Modern dünyanın bilimsel bakış açısının fethetme ve dönüştürme mantığıyla çabaladığı ortamda; daimi gelişimin hakikate ulaştıracağı fikri belirginleşmiştir. Gelgelelim şarkiyatçılar ve etnologların çalışmaları göstermektedir ki eskilerin bu çalışmaları hiçbir bilimsel iddiaları, endüstriyel üretim bakımından hiçbir hazırlıkları olmamalarına karşın son derece geçerli metafizik, manevi hatta ekonomik dizgeler oluşturmuştur.[3] Oluşturulan bu bilimsel miras günümüz ölçme yöntemlerinden ve makinelerinden uzak olsa dahi modern bilimin oluşumuna katkıda bulunmuştur. Modern dünya ile arkaik kültürler arasındaki farkların görünür yüzlerinden biri de dökümcülüktür. Dökümcülük ile insanoğlu, hayatına giren metallerin gündelik hayatta kullanmasıyla kendini tamamlar ve engelleri aşar. Yalnız iş bununla sınırlı değildir. Ateşi, demiri, dökümcülüğü keşfeden insanoğlu çağlara adını verecek bu metallere sadece hayat standartlarını kolaylaştırması babında bakmamıştır. Kendisine verilen bu nimete saygı duymuş ve tüm işlemlerini kutsal saymıştır. Dökümcülüğü sadece küresel meta zincirinin belirlediği trendlerin bir istatistiki verisi gibi görüp arkasında yazan tarihi görmemek, aynı zamanda günümüze ulaşmış bu tecrübeyi de ret etmek demektir.

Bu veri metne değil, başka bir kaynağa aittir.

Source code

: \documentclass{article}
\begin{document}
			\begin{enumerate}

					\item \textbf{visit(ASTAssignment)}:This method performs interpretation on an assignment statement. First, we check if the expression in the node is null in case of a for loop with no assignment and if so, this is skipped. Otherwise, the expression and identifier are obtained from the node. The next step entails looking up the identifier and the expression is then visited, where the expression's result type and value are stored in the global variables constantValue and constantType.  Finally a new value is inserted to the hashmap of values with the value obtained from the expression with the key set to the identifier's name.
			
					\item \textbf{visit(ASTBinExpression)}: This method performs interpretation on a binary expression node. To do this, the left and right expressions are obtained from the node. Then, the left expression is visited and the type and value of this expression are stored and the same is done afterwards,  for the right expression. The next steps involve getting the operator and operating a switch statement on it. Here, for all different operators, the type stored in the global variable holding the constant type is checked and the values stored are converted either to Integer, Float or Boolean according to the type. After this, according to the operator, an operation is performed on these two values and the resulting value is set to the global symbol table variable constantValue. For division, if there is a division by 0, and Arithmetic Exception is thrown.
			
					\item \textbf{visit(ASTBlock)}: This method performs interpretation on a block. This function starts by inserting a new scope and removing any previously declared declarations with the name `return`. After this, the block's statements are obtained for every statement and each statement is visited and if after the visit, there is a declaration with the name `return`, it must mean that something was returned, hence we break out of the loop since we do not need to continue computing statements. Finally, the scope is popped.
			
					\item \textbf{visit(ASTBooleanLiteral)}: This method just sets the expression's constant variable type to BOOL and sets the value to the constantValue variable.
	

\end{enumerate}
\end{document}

Malzeme bilimi ve bu paralelde dökümcülük insanlık tarihi kadar eski bir meslek olmuştur. Önemi günümüz dünyasının ticari döngüsünde ortadadır ancak önemini belirleyen tek durum toplumlara kazandırdığı mali avantajı değildir. Dünyada ve özelliklede Anadolu da bu proses bir fayda getirisinden öte manevi boşlukları tatmin etmek içinde kullanılmış, bu prosese ve uygulayanlara saygı gösterilmiştir. Her ne kadar modernite ile getirilen anlayış içerisinde bu -meta hali anlam bulamasa da olması gereken, bu tarihi bilip dökümcülüğe farklı bir bakış açısı ile bakabilmektir.

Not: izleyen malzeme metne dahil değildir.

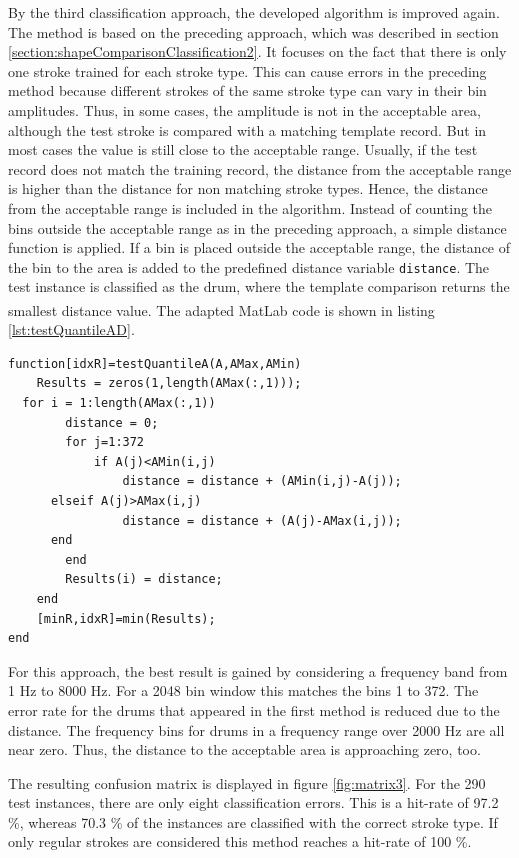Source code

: By the third classification approach, the developed algorithm is improved again. The method is based on the preceding approach, which was described in section \ref{section:shapeComparisonClassification2}. It focuses on the fact that there is only one stroke trained for each stroke type. This can cause errors in the preceding method because different strokes of the same stroke type can vary in their bin amplitudes. Thus, in some cases, the amplitude is not in the acceptable area, although the test stroke is compared with a matching template record. But in most cases the value is still close to the acceptable range. Usually, if the test record does not match the training record, the distance from the acceptable range is higher than the distance for non matching stroke types. Hence, the distance from the acceptable range is included in the algorithm. Instead of counting the bins outside the acceptable range as in the preceding approach, a simple distance function is applied. If a bin is placed outside the acceptable range, the distance of the bin to the area is added to the predefined distance variable \lstinline{distance}. The test instance is classified as the drum, where the template comparison returns the smallest distance value. The adapted MatLab\textsuperscript{\textregistered} code is shown in listing \ref{lst:testQuantileAD}.

\begin{lstlisting}[caption={testQuantileAD},label={lst:testQuantileAD}]
function[idxR]=testQuantileA(A,AMax,AMin)
	Results = zeros(1,length(AMax(:,1)));    
  for i = 1:length(AMax(:,1))
		distance = 0;  
		for j=1:372
			if A(j)<AMin(i,j)
				distance = distance + (AMin(i,j)-A(j));
      elseif A(j)>AMax(i,j)
				distance = distance + (A(j)-AMax(i,j));			
      end
		end
		Results(i) = distance; 
	end
	[minR,idxR]=min(Results);
end
\end{lstlisting}


For this approach, the best result is gained by considering a frequency band from 1 Hz to 8000 Hz. For a 2048 bin window this matches the bins 1 to 372. The error rate for the drums that appeared in the first method is reduced due to the distance. The frequency bins for drums in a frequency range over 2000 Hz are all near zero. Thus, the distance to the acceptable area is approaching zero, too.

The resulting confusion matrix is displayed in figure \ref{fig:matrix3}. For the 290 test instances, there are only eight classification errors. This is a hit-rate of 97.2 \%, whereas 70.3 \% of the instances are classified with the correct stroke type. If only regular strokes are considered this method reaches a hit-rate of 100 \%.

Matematik, biyoloji ve tıp alanında yapılan eskinin çalışmalarından ayrı olarak dökümcülük mesleğinin temelini oluşturan kimyanın modern kimyadan çok ayrıldığı görülmektedir. Diğer disiplinlerde bağlantılar tespit edilmiş olmasına karşılık, 17.yy’ın devraldığı kimyanın modern kimyadan farkı görülmektedir. Çünkü kimyacılar inceledikleri bütün cisimleri karışmış cisimler olarak kabul ediyorlar ve sınırlı sayıda elementin ya da ilkenin değişen oranlarda birleşerek dünya üzerinde bulunan maddeleri meydana getirdiğini savunuyorlardı.[2] Kimyacıları bu düşünsel yaklaşıma iten sebep; kimya sözcüğünün etimolojisinde gizlidir.  Nitekim kimya adının genelde Eski Mısır’ın yerli Hıristiyan halkı Kıpti dilinde “Kara ülke-kara toprak” anlamına gelen khem/khema’dan geldiği söylenir.  Burada kara nitemiyle olan bağlantı, simyacıların hasta metallerden altın ve gümüşe erişmek için metali çeşitli renk aşamalarından geçirdikleri ve bu anda ilk aşamanın siyahlaştırma işleminin olmasıdır.[1]  17.yy’a kadar kabul edilen anlayışa göre belirli elementlerin karışımı sonucu ortaya çıkan maddelerin birbirlerine dönüşümü teknik ve biraz da mistik olarak mümkün kabul edilmekteydi. Dolayısıyla düşünsel yaklaşım ile bağdaşmış kimya tanımının günümüz dünyasına mistik gelen anlayışı kabul edilsin ya da edilmesin içerisinde simyayı, madenciliği ve metalürjiyi barındırmaktadır.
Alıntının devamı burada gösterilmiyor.